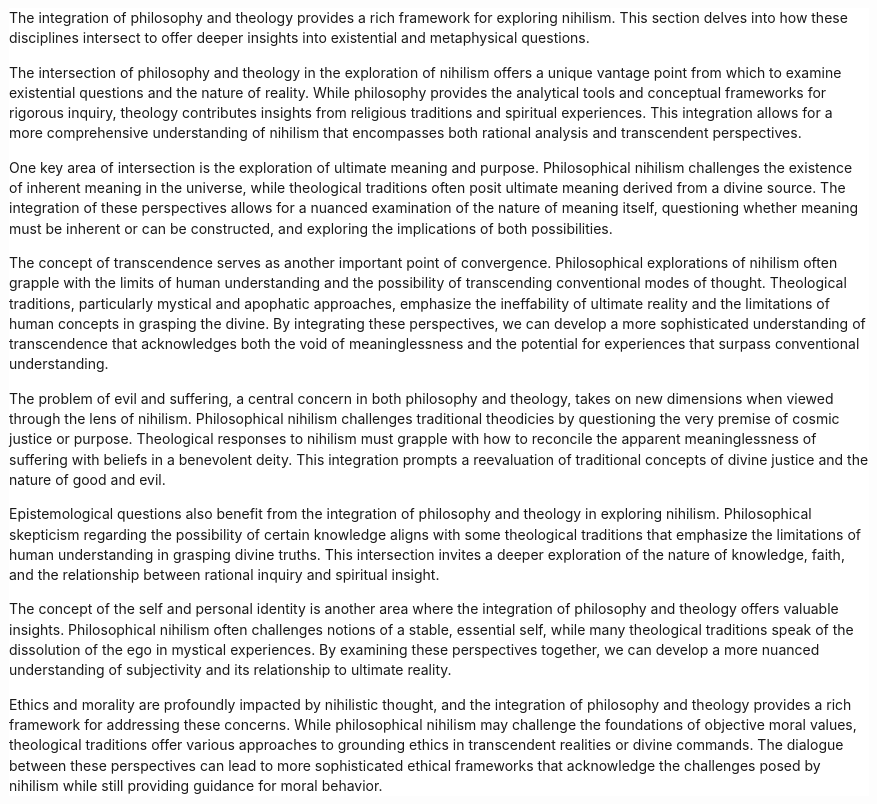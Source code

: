 The integration of philosophy and theology provides a rich framework for exploring nihilism. This section delves into how these disciplines intersect to offer deeper insights into existential and metaphysical questions.

  

The intersection of philosophy and theology in the exploration of nihilism offers a unique vantage point from which to examine existential questions and the nature of reality. While philosophy provides the analytical tools and conceptual frameworks for rigorous inquiry, theology contributes insights from religious traditions and spiritual experiences. This integration allows for a more comprehensive understanding of nihilism that encompasses both rational analysis and transcendent perspectives.

  

One key area of intersection is the exploration of ultimate meaning and purpose. Philosophical nihilism challenges the existence of inherent meaning in the universe, while theological traditions often posit ultimate meaning derived from a divine source. The integration of these perspectives allows for a nuanced examination of the nature of meaning itself, questioning whether meaning must be inherent or can be constructed, and exploring the implications of both possibilities.

  

The concept of transcendence serves as another important point of convergence. Philosophical explorations of nihilism often grapple with the limits of human understanding and the possibility of transcending conventional modes of thought. Theological traditions, particularly mystical and apophatic approaches, emphasize the ineffability of ultimate reality and the limitations of human concepts in grasping the divine. By integrating these perspectives, we can develop a more sophisticated understanding of transcendence that acknowledges both the void of meaninglessness and the potential for experiences that surpass conventional understanding.

  

The problem of evil and suffering, a central concern in both philosophy and theology, takes on new dimensions when viewed through the lens of nihilism. Philosophical nihilism challenges traditional theodicies by questioning the very premise of cosmic justice or purpose. Theological responses to nihilism must grapple with how to reconcile the apparent meaninglessness of suffering with beliefs in a benevolent deity. This integration prompts a reevaluation of traditional concepts of divine justice and the nature of good and evil.

  

Epistemological questions also benefit from the integration of philosophy and theology in exploring nihilism. Philosophical skepticism regarding the possibility of certain knowledge aligns with some theological traditions that emphasize the limitations of human understanding in grasping divine truths. This intersection invites a deeper exploration of the nature of knowledge, faith, and the relationship between rational inquiry and spiritual insight.

  

The concept of the self and personal identity is another area where the integration of philosophy and theology offers valuable insights. Philosophical nihilism often challenges notions of a stable, essential self, while many theological traditions speak of the dissolution of the ego in mystical experiences. By examining these perspectives together, we can develop a more nuanced understanding of subjectivity and its relationship to ultimate reality.

  

Ethics and morality are profoundly impacted by nihilistic thought, and the integration of philosophy and theology provides a rich framework for addressing these concerns. While philosophical nihilism may challenge the foundations of objective moral values, theological traditions offer various approaches to grounding ethics in transcendent realities or divine commands. The dialogue between these perspectives can lead to more sophisticated ethical frameworks that acknowledge the challenges posed by nihilism while still providing guidance for moral behavior.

▶ _Work to complete_: I'd like every record printed exactly, with the pictures left out.

▶ _Answer to the exercise_:
Source code

: The integration of philosophy and theology provides a rich framework for exploring nihilism. This section delves into how these disciplines intersect to offer deeper insights into existential and metaphysical questions.

  

The intersection of philosophy and theology in the exploration of nihilism offers a unique vantage point from which to examine existential questions and the nature of reality. While philosophy provides the analytical tools and conceptual frameworks for rigorous inquiry, theology contributes insights from religious traditions and spiritual experiences. This integration allows for a more comprehensive understanding of nihilism that encompasses both rational analysis and transcendent perspectives.

  

One key area of intersection is the exploration of ultimate meaning and purpose. Philosophical nihilism challenges the existence of inherent meaning in the universe, while theological traditions often posit ultimate meaning derived from a divine source. The integration of these perspectives allows for a nuanced examination of the nature of meaning itself, questioning whether meaning must be inherent or can be constructed, and exploring the implications of both possibilities.

  

The concept of transcendence serves as another important point of convergence. Philosophical explorations of nihilism often grapple with the limits of human understanding and the possibility of transcending conventional modes of thought. Theological traditions, particularly mystical and apophatic approaches, emphasize the ineffability of ultimate reality and the limitations of human concepts in grasping the divine. By integrating these perspectives, we can develop a more sophisticated understanding of transcendence that acknowledges both the void of meaninglessness and the potential for experiences that surpass conventional understanding.

  

The problem of evil and suffering, a central concern in both philosophy and theology, takes on new dimensions when viewed through the lens of nihilism. Philosophical nihilism challenges traditional theodicies by questioning the very premise of cosmic justice or purpose. Theological responses to nihilism must grapple with how to reconcile the apparent meaninglessness of suffering with beliefs in a benevolent deity. This integration prompts a reevaluation of traditional concepts of divine justice and the nature of good and evil.

  

Epistemological questions also benefit from the integration of philosophy and theology in exploring nihilism. Philosophical skepticism regarding the possibility of certain knowledge aligns with some theological traditions that emphasize the limitations of human understanding in grasping divine truths. This intersection invites a deeper exploration of the nature of knowledge, faith, and the relationship between rational inquiry and spiritual insight.

  

The concept of the self and personal identity is another area where the integration of philosophy and theology offers valuable insights. Philosophical nihilism often challenges notions of a stable, essential self, while many theological traditions speak of the dissolution of the ego in mystical experiences. By examining these perspectives together, we can develop a more nuanced understanding of subjectivity and its relationship to ultimate reality.

  

Ethics and morality are profoundly impacted by nihilistic thought, and the integration of philosophy and theology provides a rich framework for addressing these concerns. While philosophical nihilism may challenge the foundations of objective moral values, theological traditions offer various approaches to grounding ethics in transcendent realities or divine commands. The dialogue between these perspectives can lead to more sophisticated ethical frameworks that acknowledge the challenges posed by nihilism while still providing guidance for moral behavior.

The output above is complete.